Shaking Hands with Le Billon


In coming to understand the resource curse encompassed in Le Billon’s article, I can not help but question the irony in the concept. The states with the richest of natural resources, are the poorest of nations. Moving the discourse aside, it genially hurts me to realize the reality of the situation, for states were blessed with abundant resources by nature, but fail to reap their benefits. Instead, they are faced with economic vulnerability, political instability, conflict and heartache. Are states better off not having any natural resources at all, than bare the resource curse? In my attempt to understand the grave reality of the resource curse, I took a close look at Le Billon’s notion of resource dependance as both reflecting and shaping conditions for increased vulnerability of conflict (Le Billon, 2012, p. 35). I found such significant in my understanding of the resource crisis, as resource dependance mirrors the states’ already vulnerable status and perpetuates a continued vulnerability as an unequal give-and-take relationship is formed. In the game of power and money, it seems only suiting that states who are poorly governed, and underperform economically, are more likely to be taken advantage of. Worse of all, the resource curse can be understood more like the resource curse cycle, as citizens lack the democratic bargaining power due to their corrupt regimes to break the curse, but are forced to bare the negative effects. To better comprehend the resource curse, it is important to look at the core-periphery relations reinforced by the curse. The resource curse merely reflects a neo-empiricism, where core states continue to take advantage of the periphery and reap their benefits. 

Am I to blame? 

Being fortunate enough to live in a core state, benefiting from the resource curse, I find it difficult to digest the concept. I, like many other North American, live my life day-by-day without fulling realizing the suffering of others at my luxury. As I drive my car to purchase my ridiculously overpriced coffee, individuals across the globe are living with horrid human rights violations or even worse-dying! Sadly, with this knowledge, I am reluctant to change my ways...Could that be the most horrific thing of all? The sad reality is that we have become so accustomed to the natural resources we devour on a daily basis, that an alternative way of life seems almost impossible. The consumer capitalist world we are living in only perpetuates this problem and our oil-thirsty industries show no sign in a declining dependance on natural resources. But as long as the supply and demand is there, the natural resources will be extracted at the expense of another. I must remind myself that the life I am living is one of privilege, and one to be thankful for. I must remind myself that the fridge I stare unenthusiastically in while looking for a snack should be done with genuine gratitude, not routine. It is for people like me that global political-military conflicts are occurring and growing at an extraordinary rate. In a way, it’s almost shameful. I must put myself in the shoes of the individuals involved in the extraction of diamonds enduring structural, cultural and physical violence. A price, other than that on the tag, not many future fiancés consider before purchasing that “special” ring. 
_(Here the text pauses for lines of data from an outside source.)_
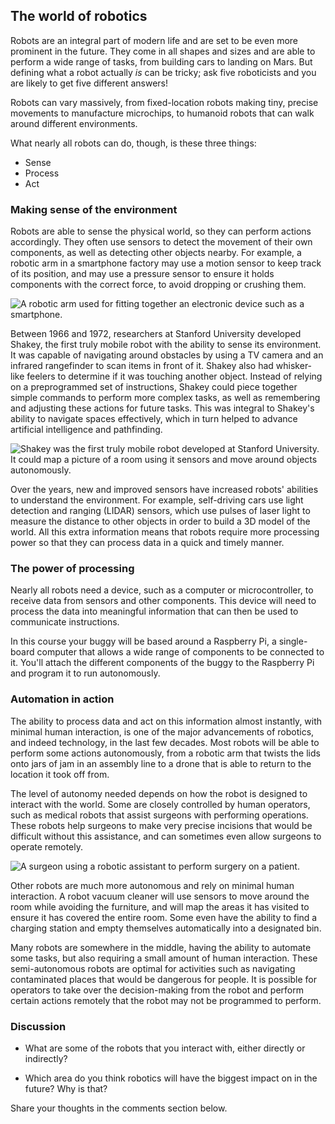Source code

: [comment]: # (
Is this step open? Y/N
If so, short description of this step:
Related links:
Related files:
)

## The world of robotics

Robots are an integral part of modern life and are set to be even more prominent in the future. They come in all shapes and sizes and are able to perform a wide range of tasks, from building cars to landing on Mars. But defining what a robot actually *is* can be tricky; ask five roboticists and you are likely to get five different answers!

Robots can vary massively, from fixed-location robots making tiny, precise movements to manufacture microchips, to humanoid robots that can walk around different environments.

What nearly all robots can do, though, is these three things:

+ Sense
+ Process
+ Act

### Making sense of the environment

Robots are able to sense the physical world, so they can perform actions accordingly. They often use sensors to detect the movement of their own components, as well as detecting other objects nearby. For example, a robotic arm in a smartphone factory may use a motion sensor to keep track of its position, and may use a pressure sensor to ensure it holds components with the correct force, to avoid dropping or crushing them.

![A robotic arm used for fitting together an electronic device such as a smartphone.](ihttps://rpf-futurelearn.s3-eu-west-1.amazonaws.com/Robotics+-+Robot+Buggy/Photographs/1_3-robotic-arm.jpg)

Between 1966 and 1972, researchers at Stanford University developed Shakey, the first truly mobile robot with the ability to sense its environment. It was capable of navigating around obstacles by using a TV camera and an infrared rangefinder to scan items in front of it. Shakey also had whisker-like feelers to determine if it was touching another object. Instead of relying on a preprogrammed set of instructions, Shakey could piece together simple commands to perform more complex tasks, as well as remembering and adjusting these actions for future tasks. This was integral to Shakey's ability to navigate spaces effectively, which in turn helped to advance artificial intelligence and pathfinding.

![Shakey was the first truly mobile robot developed at Stanford University. It could map a picture of a room using it sensors and move around objects autonomously.](https://rpf-futurelearn.s3-eu-west-1.amazonaws.com/Robotics+-+Robot+Buggy/Photographs/1_3-Shakey.png)

Over the years, new and improved sensors have increased robots' abilities to understand the environment. For example, self-driving cars use light detection and ranging (LIDAR) sensors, which use pulses of laser light to measure the distance to other objects in order to build a 3D model of the world. All this extra information means that robots require more processing power so that they can process data in a quick and timely manner.

### The power of processing

Nearly all robots need a device, such as a computer or microcontroller, to receive data from sensors and other components. This device will need to process the data into meaningful information that can then be used to communicate instructions.

In this course your buggy will be based around a Raspberry Pi, a single-board computer that allows a wide range of components to be connected to it. You'll attach the different components of the buggy to the Raspberry Pi and program it to run autonomously.

### Automation in action

The ability to process data and act on this information almost instantly, with minimal human interaction, is one of the major advancements of robotics, and indeed technology, in the last few decades. Most robots will be able to perform some actions autonomously, from a robotic arm that twists the lids onto jars of jam in an assembly line to a drone that is able to return to the location it took off from.  

The level of autonomy needed depends on how the robot is designed to interact with the world. Some are closely controlled by human operators, such as medical robots that assist surgeons with performing operations. These robots help surgeons to make very precise incisions that would be difficult without this assistance, and can sometimes even allow surgeons to operate remotely.

![A surgeon using a robotic assistant to perform surgery on a patient.](https://rpf-futurelearn.s3-eu-west-1.amazonaws.com/Robotics+-+Robot+Buggy/Photographs/1_3-robotic-surgery.jpg)

Other robots are much more autonomous and rely on minimal human interaction. A robot vacuum cleaner will use sensors to move around the room while avoiding the furniture, and will map the areas it has visited to ensure it has covered the entire room. Some even have the ability to find a charging station and empty themselves automatically into a designated bin.

Many robots are somewhere in the middle, having the ability to automate some tasks, but also requiring a small amount of human interaction. These semi-autonomous robots are optimal for activities such as navigating contaminated places that would be dangerous for people. It is possible for operators to take over the decision-making from the robot and perform certain actions remotely that the robot may not be programmed to perform.

### Discussion

+ What are some of the robots that you interact with, either directly or indirectly?

+ Which area do you think robotics will have the biggest impact on in the future? Why is that?

Share your thoughts in the comments section below.
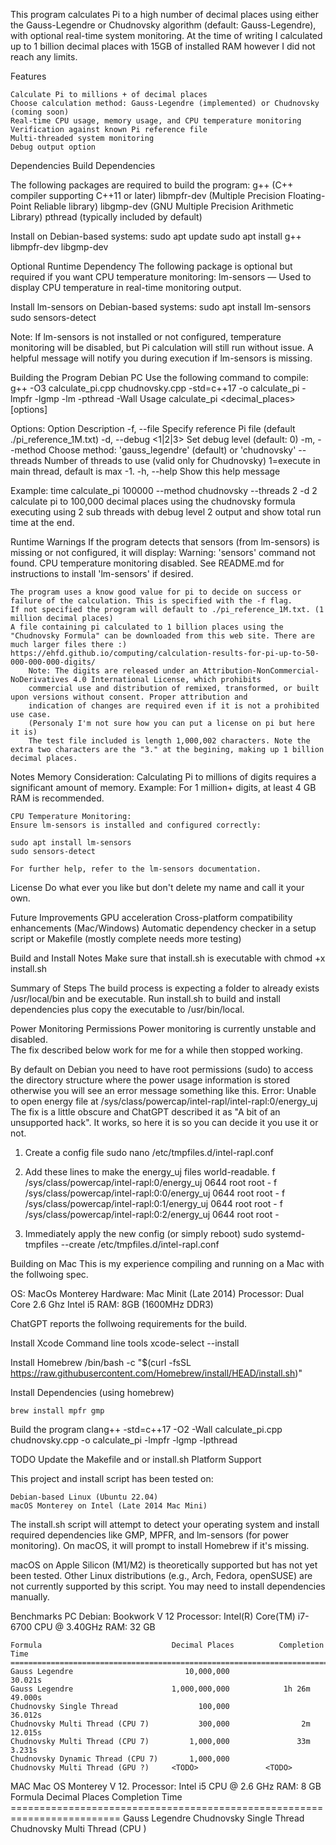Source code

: This program calculates Pi to a high number of decimal places using either the Gauss-Legendre or Chudnovsky algorithm (default: Gauss-Legendre), with optional real-time system monitoring. At the time of writing I calculated up to 1 billion decimal places with 15GB of installed RAM however I did not reach any limits.

Features

    Calculate Pi to millions + of decimal places
    Choose calculation method: Gauss-Legendre (implemented) or Chudnovsky (coming soon)
    Real-time CPU usage, memory usage, and CPU temperature monitoring
    Verification against known Pi reference file
    Multi-threaded system monitoring
    Debug output option

Dependencies
Build Dependencies

The following packages are required to build the program:
    g++ (C++ compiler supporting C++11 or later)
    libmpfr-dev (Multiple Precision Floating-Point Reliable library)
    libgmp-dev (GNU Multiple Precision Arithmetic Library)
    pthread (typically included by default)

Install on Debian-based systems:
    sudo apt update
    sudo apt install g++ libmpfr-dev libgmp-dev

Optional Runtime Dependency
    The following package is optional but required if you want CPU temperature monitoring:
    lm-sensors — Used to display CPU temperature in real-time monitoring output.

Install lm-sensors on Debian-based systems:
    sudo apt install lm-sensors
    sudo sensors-detect

Note:
If lm-sensors is not installed or not configured, temperature monitoring will be disabled, but Pi calculation will still run without issue.
A helpful message will notify you during execution if lm-sensors is missing.

Building the Program
Debian PC
Use the following command to compile:
    g++ -O3 calculate_pi.cpp chudnovsky.cpp -std=c++17 -o calculate_pi -lmpfr -lgmp -lm -pthread -Wall
Usage
    calculate_pi <decimal_places> [options]

Options:
Option	Description
  -f, --file <filename>        Specify reference Pi file (default ./pi_reference_1M.txt) 
  -d, --debug <1|2|3>          Set debug level (default: 0)
  -m, --method <name>          Choose method: 'gauss_legendre' (default) or 'chudnovsky'
      --threads <count>        Number of threads to use (valid only for Chudnovsky) 1=execute in main thread, default is max -1.
  -h, --help                   Show this help message

    
Example:
    time calculate_pi 100000 --method chudnovsky --threads 2  -d 2
    calculate pi to 100,000 decimal places using the chudnovsky formula executing using 2 sub threads with debug level 2 output
    and show total run time at the end.

Runtime Warnings
    If the program detects that sensors (from lm-sensors) is missing or not configured, it will display:
    Warning: 'sensors' command not found. CPU temperature monitoring disabled.
    See README.md for instructions to install 'lm-sensors' if desired.

    The program uses a know good value for pi to decide on success or failure of the calculation. This is specified with the -f flag.
    If not specified the program will default to ./pi_reference_1M.txt. (1 million decimal places)
    A file containing pi calculated to 1 billion places using the "Chudnovsky Formula" can be downloaded from this web site. There are much larger files there :)
    https://ehfd.github.io/computing/calculation-results-for-pi-up-to-50-000-000-000-digits/
        Note: The digits are released under an Attribution-NonCommercial-NoDerivatives 4.0 International License, which prohibits 
        commercial use and distribution of remixed, transformed, or built upon versions without consent. Proper attribution and 
        indication of changes are required even if it is not a prohibited use case.
        (Personaly I'm not sure how you can put a license on pi but here it is)
        The test file included is length 1,000,002 characters. Note the extra two characters are the "3." at the begining, making up 1 billion decimal places.
        
Notes
    Memory Consideration:
    Calculating Pi to millions of digits requires a significant amount of memory.
    Example: For 1 million+ digits, at least 4 GB RAM is recommended.

    CPU Temperature Monitoring:
    Ensure lm-sensors is installed and configured correctly:
     
    sudo apt install lm-sensors
    sudo sensors-detect

    For further help, refer to the lm-sensors documentation.

License
    Do what ever you like but don't delete my name and  call it your own.

Future Improvements
    GPU acceleration 
    Cross-platform compatibility enhancements (Mac/Windows)
    Automatic dependency checker in a setup script or Makefile (mostly complete needs more testing)

Build and Install Notes
Make sure that install.sh is executable with chmod +x install.sh

Summary of Steps
The build process is expecting a folder to already exists /usr/local/bin and be executable.
Run install.sh to build and install dependencies plus copy the executable to /usr/bin/local.

Power Monitoring Permissions
<TODO> Power monitoring is currently unstable and disabled.  
The fix described below work for me for a while then stopped working.

By default on Debian you need to have root permissions (sudo) to access the directory
structure where the power usage information is stored otherwise you will see an error 
message something like this.
Error: Unable to open energy file at /sys/class/powercap/intel-rapl/intel-rapl:0/energy_uj
The fix is a little obscure and ChatGPT described it as "A bit of an unsupported hack".
It works, so here it is so you can decide it you use it or not.

1. Create a config file
sudo nano /etc/tmpfiles.d/intel-rapl.conf

2. Add these lines to make the energy_uj files world-readable.
f /sys/class/powercap/intel-rapl:0/energy_uj 0644 root root -
f /sys/class/powercap/intel-rapl:0:0/energy_uj 0644 root root -
f /sys/class/powercap/intel-rapl:0:1/energy_uj 0644 root root -
f /sys/class/powercap/intel-rapl:0:2/energy_uj 0644 root root -

3. Immediately apply the new config (or simply reboot) 
sudo systemd-tmpfiles --create /etc/tmpfiles.d/intel-rapl.conf


Building on Mac
This is my experience compiling and running on a Mac with the follwoing spec.

OS:		MacOs Monterey
Hardware:	Mac Minit (Late 2014)
Processor:	Dual Core 2.6 Ghz Intel i5
RAM:		8GB (1600MHz DDR3)

ChatGPT reports the follwoing requirements for the build.

Install Xcode Command line tools
	xcode-select --install

Install Homebrew
	/bin/bash -c "$(curl -fsSL https://raw.githubusercontent.com/Homebrew/install/HEAD/install.sh)"

Install Dependencies (using homebrew)

	brew install mpfr gmp

Build the program
	clang++ -std=c++17 -O2 -Wall calculate_pi.cpp chudnovsky.cpp -o calculate_pi -lmpfr -lgmp -lpthread

TODO Update the Makefile and or install.sh
Platform Support

This project and install script has been tested on:

    Debian-based Linux (Ubuntu 22.04)
    macOS Monterey on Intel (Late 2014 Mac Mini)

The install.sh script will attempt to detect your operating system and install required dependencies like GMP, MPFR, and lm-sensors (for power monitoring). On macOS, it will prompt to install Homebrew if it's missing.

macOS on Apple Silicon (M1/M2) is theoretically supported but has not yet been tested.
Other Linux distributions (e.g., Arch, Fedora, openSUSE) are not currently supported by this script. You may need to install dependencies manually.

Benchmarks
PC
    Debian:     Bookwork V 12
    Processor:  Intel(R) Core(TM) i7-6700 CPU @ 3.40GHz 
    RAM:        32 GB
    
    Formula                             Decimal Places          Completion Time
    =============================================================================
    Gauss Legendre                         10,000,000                   30.021s
    Gauss Legendre                      1,000,000,000            1h 26m 49.000s
    Chudnovsky Single Thread                  100,000                   36.012s
    Chudnovsky Multi Thread (CPU 7)           300,000                2m 12.015s
    Chudnovsky Multi Thread (CPU 7)         1,000,000               33m  3.231s
    Chudnovsky Dynamic Thread (CPU 7)       1,000,000
    Chudnovsky Multi Thread (GPU ?)     <TODO>               <TODO>

MAC
    Mac OS Monterey V 12.
    Processor:  Intel i5 CPU @ 2.6 GHz
    RAM:        8 GB 
    Formula                        Decimal Places          Completion Time
    =========================================================================
    Gauss Legendre                  <TODO>                  <TODO>
    Chudnovsky Single Thread        <TODO>                  <TODO>
    Chudnovsky Multi Thread (CPU )  <TODO>                  <TODO>
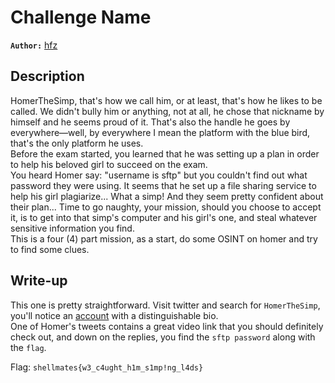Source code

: # Challenge Name

**`Author:`** [hfz](https://hfz1337.github.io)

## Description

HomerTheSimp, that's how we call him, or at least, that's how he likes to
be called. We didn't bully him or anything, not at all, he chose that
nickname by himself and he seems proud of it. That's also the handle he goes
by everywhere—well, by everywhere I mean the platform with the blue bird,
that's the only platform he uses.  
Before the exam started, you learned that he was setting up a plan in order
to help his beloved girl to succeed on the exam.  
You heard Homer say: "username is sftp" but you couldn't find out what
password they were using. It seems that he set up a file sharing service to
help his girl plagiarize... What a simp! And they seem pretty confident about
their plan... Time to go naughty, your mission, should you choose to accept it,
is to get into that simp's computer and his girl's one, and steal whatever
sensitive information you find.  
This is a four (4) part mission, as a start, do some OSINT on homer and
try to find some clues.  

## Write-up

This one is pretty straightforward. Visit twitter and search for `HomerTheSimp`, you'll notice an [account](https://twitter.com/homerthesimp56) with a distinguishable bio.  
One of Homer's tweets contains a great video link that you should definitely check out, and down on the replies, you find the `sftp password` along with the `flag`.  

Flag: `shellmates{w3_c4ught_h1m_s1mp!ng_l4ds}`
Natural Resources and Conflict 

When looking at the resource curse and current global political-military issues, it is unquestionable that the power base coincides with natural resources such as diamond mines. Zimbabwe is currently undergoing a resource curse with their diamond industry, as diamond revenues are largely marginalized and human rights abuse remains a major concern. The political enables military as Zimbabwe’s ZANU-PF political and military elite continue to reap in the state’s diamond wealth through shadowy joint-venture companies (globalwitness.org). Such non-democratic politicians, as well as the violent reputation of the military posses major suspicion that funds are being used for repression and human rights abuses within the state (Wenar, 2013, p. 300). With the army’s seizure of the diamond fields in 2008, the military has perpetuated the conflict in the area, working alongside the government for economic self-interest and control. The oppression of the people is used as a tool of power, reinforcing the resource curse. Ultimately, it is not exactly clear where the money is going, but it is certainly not going to the people of Zimbabwe! Children are hungry on the streets, while political and military leaders are driving brand new Mercedez to their lavish estates. Hidden company ownership in Zimbabwe can cover who benefits from the diamond revenues, providing cover for the military (Klare, 2002, p.1)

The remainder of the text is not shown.